Im wondering what the portion of trunk under the trunk latch is called? ive got a 70 lemans and its rusted through the section of the trunk that goes along the back end where the trunk latch is located. I cant find anybody that reproduces them.


----------



## Red1970GTO (Jun 25, 2011)

(_in my own defense: I'm hiding out in the computer room until "the wife" finishes cooking_).
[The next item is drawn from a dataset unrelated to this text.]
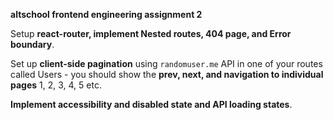 **altschool frontend engineering assignment 2**

Setup **react-router, implement Nested routes, 404 page, and Error boundary**. 

Set up **client-side pagination** using `randomuser.me` API in one of your routes called Users - you should show the **prev, next, and navigation to individual pages** 1, 2, 3, 4, 5 etc. 

**Implement accessibility and disabled state and API loading states**.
I've only heard that piece referred to as a "*Tail Lamp Panel*" or simply a "*Tail Panel*," and no, it's not reproduced for the '70 GTO. I'd call *Joe at Arizona Chevs *and see if the one he's got for a Skylark will work for your Goat.

http://www.azchevs.com/
http://www.azchevs.com/images/72_shell_003.JPG

Your other choice is Car-Part.com--Used Auto Parts Market

Or Craig's List for someone parting out a '70 - '72 Tempest/LeMans/GTO:


----------



## Pinion head (Jan 3, 2015)

Have cut many of these out of '69's and '70-72 LeMans and GTO partscars with 1/4's that were too far gone. 

Currently, have the piece out of a '70 LeMans, the section is solid, but so was the rh quarter panel, and I zipped the 1/4 off on the same plane as the rh edge of the trunk lid/rh 1/4. Interested in purchase, send me a PM with a phone # and can get you some pics.


----------



## Mage0095 (Sep 17, 2015)

Would the trunk tail pan from a 68 skylark be the same for a 70 lemans?


----------



## Pinion head (Jan 3, 2015)

Not the upper trunk pan on the ledge going toward the backseat divider. 
The bottom area, I would bet is the same.


----------